ANCESTORY AND PROGENY

“The true test of success in life is if one’s grandparents and grandchildren are proud of him.” (Rabbi Berel Wein)

“The reason why grandparents and grandchildren get along so well is that they have a common enemy.” (Sam Levenson)

Rema writes[1], “It is customary to spread branches of trees in our synagogues and homes (on Shavuos) in order to commemorate that which the sages say[2] on Shavuos the world is judged concerning (how many) fruits the trees will produce (that year).”

The Satmar Rebbe, Rabbi Yoel Teitelbaum zt’l, questions this custom. The Mishna[3] states that Tu B’Shvat - the fifteenth day of the month of Shevat - is the ‘New Year for trees’. To commemorate the tree’s New Year, there is a prevalent custom to eat a variety of different fruits on Tu B’Shvat.

It would seem that the custom on Shavuos and the custom on Tu B’Shvat are inverted. Would it not be more logical to partake of various fruits on Shavuos, the day when the world’s fruit supply is judged, and to spread tree branches around our synagogues and homes on Tu B’Shvat, the New Year for trees? Why do we do the opposite?

The Rebbe explained that the customs are indeed appropriate. On the day when trees are “judged”, we are interested in determining the success of the tree during the previous year. The value of a tree is determined by what it has produced. On the other hand, when our focus is on the fruit and we want to assess the delectability of the yet unripe fruits, we look at the vitality and vibrancy of the tree from which it grew. If the tree is strong and healthy, we can assume the fruits will be as well.

The lesson that emerges from this custom is far more encompassing than mere fruits and trees. On Shavuos “we are judged for the fruit of the trees”. The lusciousness and palatability of a fruit is dependant on its source. If the tree is firmly rooted in the ground, exposed to an adequate amount of sunlight, and has the necessary water and nutrients it will to produce quality fruits.

In a similar vein, if we attach ourselves to our roots and connect ourselves with the unbroken chain of our ancient traditions, than we, “the fruits of their labor” will be able to become another vital link in the eternal chain of our mesorah (tradition). If we have an appreciation of who we are and the greatness we possess, than it is clear that the “tree of life” is still robust and vivacious and will continue to produce many more generations of fruits.
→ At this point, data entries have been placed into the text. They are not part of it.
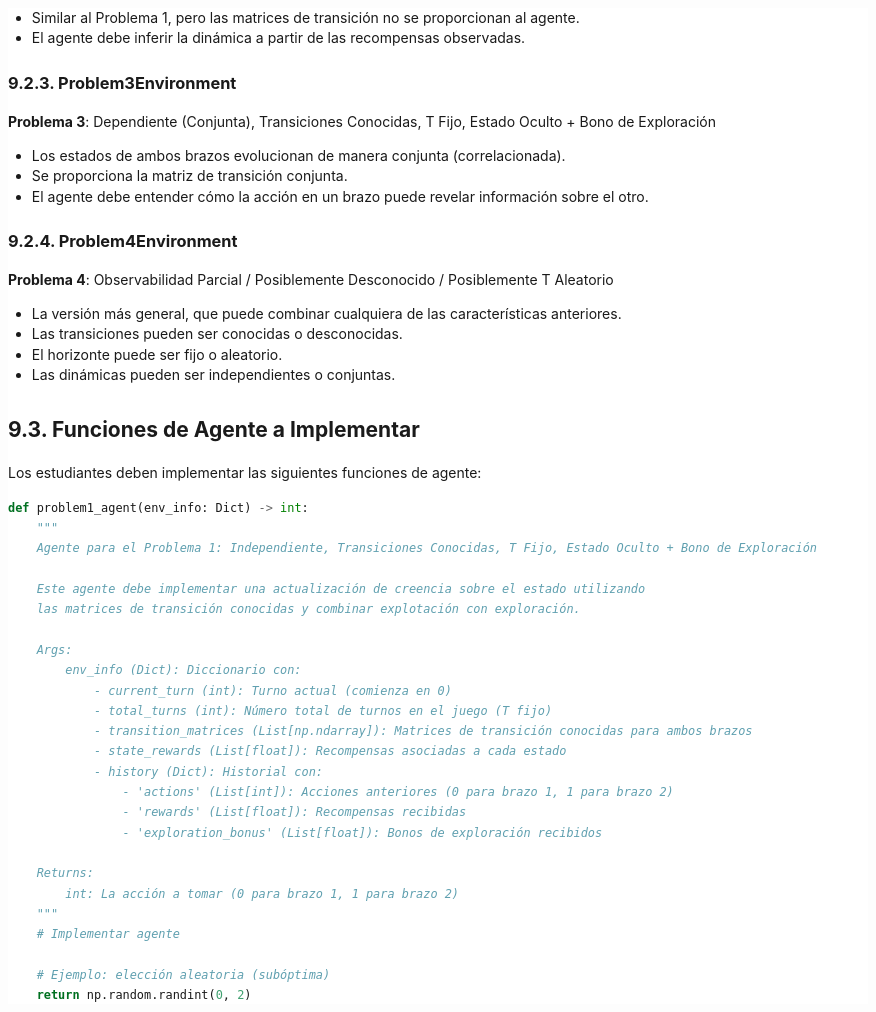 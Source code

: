 - Similar al Problema 1, pero las matrices de transición no se proporcionan al agente.
- El agente debe inferir la dinámica a partir de las recompensas observadas.

### 9.2.3. Problem3Environment
**Problema 3**: Dependiente (Conjunta), Transiciones Conocidas, T Fijo, Estado Oculto + Bono de Exploración

- Los estados de ambos brazos evolucionan de manera conjunta (correlacionada).
- Se proporciona la matriz de transición conjunta.
- El agente debe entender cómo la acción en un brazo puede revelar información sobre el otro.

### 9.2.4. Problem4Environment
**Problema 4**: Observabilidad Parcial / Posiblemente Desconocido / Posiblemente T Aleatorio

- La versión más general, que puede combinar cualquiera de las características anteriores.
- Las transiciones pueden ser conocidas o desconocidas.
- El horizonte puede ser fijo o aleatorio.
- Las dinámicas pueden ser independientes o conjuntas.

## 9.3. Funciones de Agente a Implementar

Los estudiantes deben implementar las siguientes funciones de agente:

```python
def problem1_agent(env_info: Dict) -> int:
    """
    Agente para el Problema 1: Independiente, Transiciones Conocidas, T Fijo, Estado Oculto + Bono de Exploración
    
    Este agente debe implementar una actualización de creencia sobre el estado utilizando
    las matrices de transición conocidas y combinar explotación con exploración.
    
    Args:
        env_info (Dict): Diccionario con:
            - current_turn (int): Turno actual (comienza en 0)
            - total_turns (int): Número total de turnos en el juego (T fijo)
            - transition_matrices (List[np.ndarray]): Matrices de transición conocidas para ambos brazos
            - state_rewards (List[float]): Recompensas asociadas a cada estado
            - history (Dict): Historial con:
                - 'actions' (List[int]): Acciones anteriores (0 para brazo 1, 1 para brazo 2)
                - 'rewards' (List[float]): Recompensas recibidas
                - 'exploration_bonus' (List[float]): Bonos de exploración recibidos
    
    Returns:
        int: La acción a tomar (0 para brazo 1, 1 para brazo 2)
    """
    # Implementar agente
    
    # Ejemplo: elección aleatoria (subóptima)
    return np.random.randint(0, 2)
```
On Tu B’Shvat however, when the trees are judged, the quality of the tree is determined by analyzing its fruits. If the color of the fruit is bright and luminous and its taste is juicy and fresh, we can be certain that the tree which it grew on is healthy and vigorous.

Similarly, if we want to evaluate whether a person possesses love for Torah, mitzvos, and prayer, an appreciation for his heritage, and is passionate about being a Torah Jew, we need look no further than his children. If a man exudes a sense of joy and love for Torah and mitzvos it is indicative of the fact that there was an appreciation for those values in the home he was raised in[4].

A young father once asked Rabbi Yitzchok Hutner zt’l when chinuch - the process of educating one’s children - begins. Rabbi Hutner asked the man how old he was. When the man replied that he was thirty two years old, Rabbi Hutner replied that the chinuch of his children had begun thirty-two years earlier.

The verse states, “The crown of elders is their children’s children; and the pride of sons is their fathers.” When the Maggid of Mezritch was a child his house burned down. When the young Maggid asked his mother why she was weeping so bitterly she replied that in the house were irretrievable documented records of the family’s esteemed lineage dating back many generations. The Maggid sought to console his mother and replied that he would initiate a new line of lineage so that their progeny would be proud to trace themselves to him and his mother.

Our pedigree is a vital component of our greatness. We have endured despite the travails of exile because the tree which produced us, as it were, is still vibrant and strong. Our enemies sought to chop it down. Beyond that, even many of our own brethren, erroneously thought that they had to ‘redirect’ the source of our tree’s nutrition and sustenance. But we – those who have upheld the Torah in its pristine form – are the sole beneficiaries of the longevity and eternity of the tree. “It is a living tree for those who grasp hold of it and those who support it will be enriched. Its ways are ways of sweetness and all of its pathways are peaceful.”

During the holiday of Shavuos, when we recommit ourselves to the Torah, the world’s fruit supply is judged. How is it judged? By analyzing the tree which produced it. If the tree is yet robust and vivacious, than we can be certain that the fruits will be delectable and delicious as well. If we have upheld the traditions and values of our ancestors, than we can be certain that we will merit becoming a link in the eternal continuity of our tree.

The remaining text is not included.